Jon Hamm gave back 60 percent of his salary to help fund Confess, Fletch

Director Greg Mottola also confirmed that a sequel to Paramount’s revamp is in the works.
Jon Hamm has something to confess: The ‘Confess, Fletch’ actor “paid 60 percent of his salary back to the budget” to complete filming on the Paramount/Miramax feature, according to director Greg Mottola.
“I gave back some of my salary, not as much as Jon because he’s richer than me and I have three kids,” Mottola said in a recent interview with Uproxx. “And we bought three more days of shooting. We got it up to 30 days in Boston and one day in Rome. And we said fuck it, we’re crazy, we’re stupid. We’re going to make this film.”

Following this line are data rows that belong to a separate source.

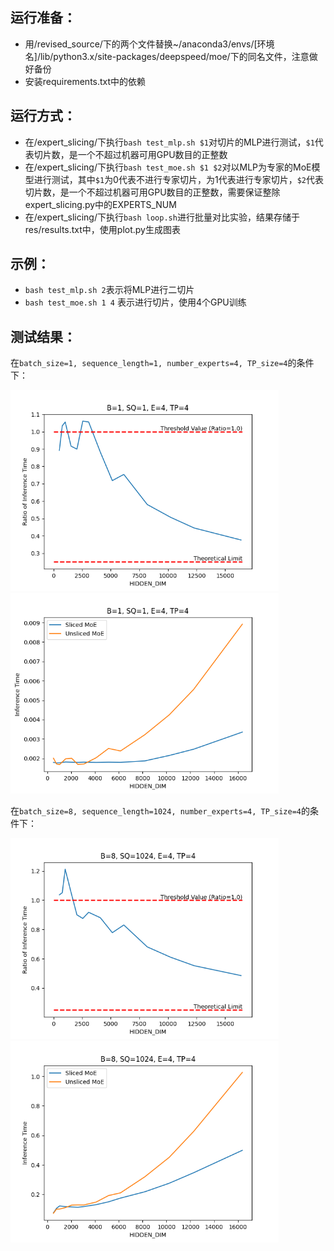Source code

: ## 运行准备：

- 用/revised_source/下的两个文件替换~/anaconda3/envs/[环境名]/lib/python3.x/site-packages/deepspeed/moe/下的同名文件，注意做好备份
- 安装requirements.txt中的依赖

## 运行方式：

- 在/expert_slicing/下执行`bash test_mlp.sh $1`对切片的MLP进行测试，`$1`代表切片数，是一个不超过机器可用GPU数目的正整数
- 在/expert_slicing/下执行`bash test_moe.sh $1 $2`对以MLP为专家的MoE模型进行测试，其中`$1`为0代表不进行专家切片，为1代表进行专家切片，`$2`代表切片数，是一个不超过机器可用GPU数目的正整数，需要保证整除expert_slicing.py中的EXPERTS_NUM
- 在/expert_slicing/下执行`bash loop.sh`进行批量对比实验，结果存储于res/results.txt中，使用plot.py生成图表

## 示例：

- `bash test_mlp.sh 2`表示将MLP进行二切片
- `bash test_moe.sh 1 4` 表示进行切片，使用4个GPU训练

## 测试结果：

在`batch_size=1, sequence_length=1, number_experts=4, TP_size=4`的条件下：

<img src="expert_slicing/pics_B1_SQ1/pics_W4_E4_TP4/line_W4_E4_TP4.png" alt="line_W4_E4_TP4" style="zoom: 67%;" /><img src="expert_slicing/pics_B1_SQ1/pics_W4_E4_TP4/sep_line_W4_E4_TP4.png" alt="sep_line_W4_E4_TP4" style="zoom:67%;" />

在`batch_size=8, sequence_length=1024, number_experts=4, TP_size=4`的条件下：

<img src="expert_slicing/pics_B8_SQ1024/pics_W4_E4_TP4/line_W4_E4_TP4.png" alt="line_W4_E4_TP4" style="zoom:67%;" /><img src="expert_slicing/pics_B8_SQ1024/pics_W4_E4_TP4/sep_line_W4_E4_TP4.png" alt="sep_line_W4_E4_TP4" style="zoom:67%;" />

The $20 million film, released nearly 40 years after Chevy Chase first brought fictional reporter character Irwin M. Fletcher to life, was revived thanks to Hamm’s determination. The Mad Men Emmy winner turned to Mottola to create an updated version of the novel’s hero. However, Bill Block, executive director of Miramax, told Mottola that “up to a certain amount of money I can fully fund this film,” but the production had to be completed in just 27 days of shooting, “which seemed particularly challenging,” according to Mottola.
“So we looked for partners for the film and they all passed,” he told Uproxx. “Everyone said, ‘I don’t know if that kind of comedy works these days.’ They were just like, ‘Who is Fletch? I don’t think anyone cares anymore.’”

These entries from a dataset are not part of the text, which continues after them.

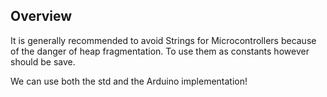 
## Overview

It is generally recommended to avoid Strings for Microcontrollers because of the danger of heap fragmentation.
To use them as constants however should be save.

We can use both the std and the Arduino implementation!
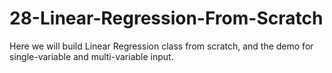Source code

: # 28-Linear-Regression-From-Scratch
Here we will build Linear Regression class from scratch, and the demo for single-variable and multi-variable input.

Production continued, thanks to Hamm and Mottola putting part of their respective salaries back into the budget, but finding a distributor was another problem. “Nobody wanted it,” Mottola said. “It was depressing.”
And despite the apparent ode to the original, Fletch star Chevy Chase wasn’t asked to act in the film after sitting at a table with Mottola and reading. “Personally, I’m a little tired of films that rely too heavily on nostalgia,” the director said. “Besides, there wasn’t a big role for him. We didn’t want to just walk through the movie and distract everyone.”

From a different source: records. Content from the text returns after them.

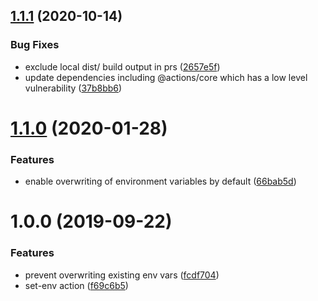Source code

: ## [1.1.1](https://github.com/allenevans/set-env/compare/v1.1.0...v1.1.1) (2020-10-14)


### Bug Fixes

* exclude local dist/ build output in prs ([2657e5f](https://github.com/allenevans/set-env/commit/2657e5f29d737227235dabee7beee3731eba0d00))
* update dependencies including @actions/core which has a low level vulnerability ([37b8bb6](https://github.com/allenevans/set-env/commit/37b8bb6c5219703251d9238b1220a4dcf989c4e8))

# [1.1.0](https://github.com/allenevans/set-env/compare/v1.0.0...v1.1.0) (2020-01-28)


### Features

* enable overwriting of environment variables by default ([66bab5d](https://github.com/allenevans/set-env/commit/66bab5d6d515c0a78389e6b6604642735dd46425))

# 1.0.0 (2019-09-22)


### Features

* prevent overwriting existing env vars ([fcdf704](https://github.com/allenevans/set-env/commit/fcdf704))
* set-env action ([f69c6b5](https://github.com/allenevans/set-env/commit/f69c6b5))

As Confess, Fletch garners positive reviews, Mottola confirms that a sequel is in the works, adapting the novel Fletch’s Fortune, which takes place at a journalists’ conference. “I have many ideas [for] how to bring that into all of today’s crazy worlds,” he said.
And the “Superbad” Helmer also wants to return to more indie, non-IP films soon.
“I probably love art house films more than anything,” Mottola summarized. “If I could get someone to give me money for something I’ve written that I’d like to do, hopefully I’ll get it handed out by an A24. But it’s just, it’s weird. It’s sort of Hollywood’s middle ground.”
Hamm, who also starred in this year’s another ’80s revival film, Top Gun: Maverick, previously told Entertainment Tonight that the Top Gun sequel is “one of the few top five.” [films] that has nobody in a cape or on a spaceship” to top the summer box office.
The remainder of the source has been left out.